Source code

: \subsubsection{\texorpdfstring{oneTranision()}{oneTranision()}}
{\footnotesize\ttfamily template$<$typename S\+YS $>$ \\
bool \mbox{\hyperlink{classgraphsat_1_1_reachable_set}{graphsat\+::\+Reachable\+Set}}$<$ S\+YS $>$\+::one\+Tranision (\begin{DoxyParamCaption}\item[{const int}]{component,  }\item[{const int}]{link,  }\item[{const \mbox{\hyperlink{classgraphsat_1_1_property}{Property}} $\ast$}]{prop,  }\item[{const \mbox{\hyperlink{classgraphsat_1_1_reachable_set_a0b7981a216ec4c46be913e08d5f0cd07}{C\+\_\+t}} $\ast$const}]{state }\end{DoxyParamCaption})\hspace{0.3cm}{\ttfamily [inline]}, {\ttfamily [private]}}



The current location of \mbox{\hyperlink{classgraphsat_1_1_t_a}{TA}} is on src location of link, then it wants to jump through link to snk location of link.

## [What this task involves]
Each record must be returned exactly as it is written.

## [Solution for this exercise]
Source code

: \subsubsection{\texorpdfstring{oneTranision()}{oneTranision()}}
{\footnotesize\ttfamily template$<$typename S\+YS $>$ \\
bool \mbox{\hyperlink{classgraphsat_1_1_reachable_set}{graphsat\+::\+Reachable\+Set}}$<$ S\+YS $>$\+::one\+Tranision (\begin{DoxyParamCaption}\item[{const int}]{component,  }\item[{const int}]{link,  }\item[{const \mbox{\hyperlink{classgraphsat_1_1_property}{Property}} $\ast$}]{prop,  }\item[{const \mbox{\hyperlink{classgraphsat_1_1_reachable_set_a0b7981a216ec4c46be913e08d5f0cd07}{C\+\_\+t}} $\ast$const}]{state }\end{DoxyParamCaption})\hspace{0.3cm}{\ttfamily [inline]}, {\ttfamily [private]}}



The current location of \mbox{\hyperlink{classgraphsat_1_1_t_a}{TA}} is on src location of link, then it wants to jump through link to snk location of link.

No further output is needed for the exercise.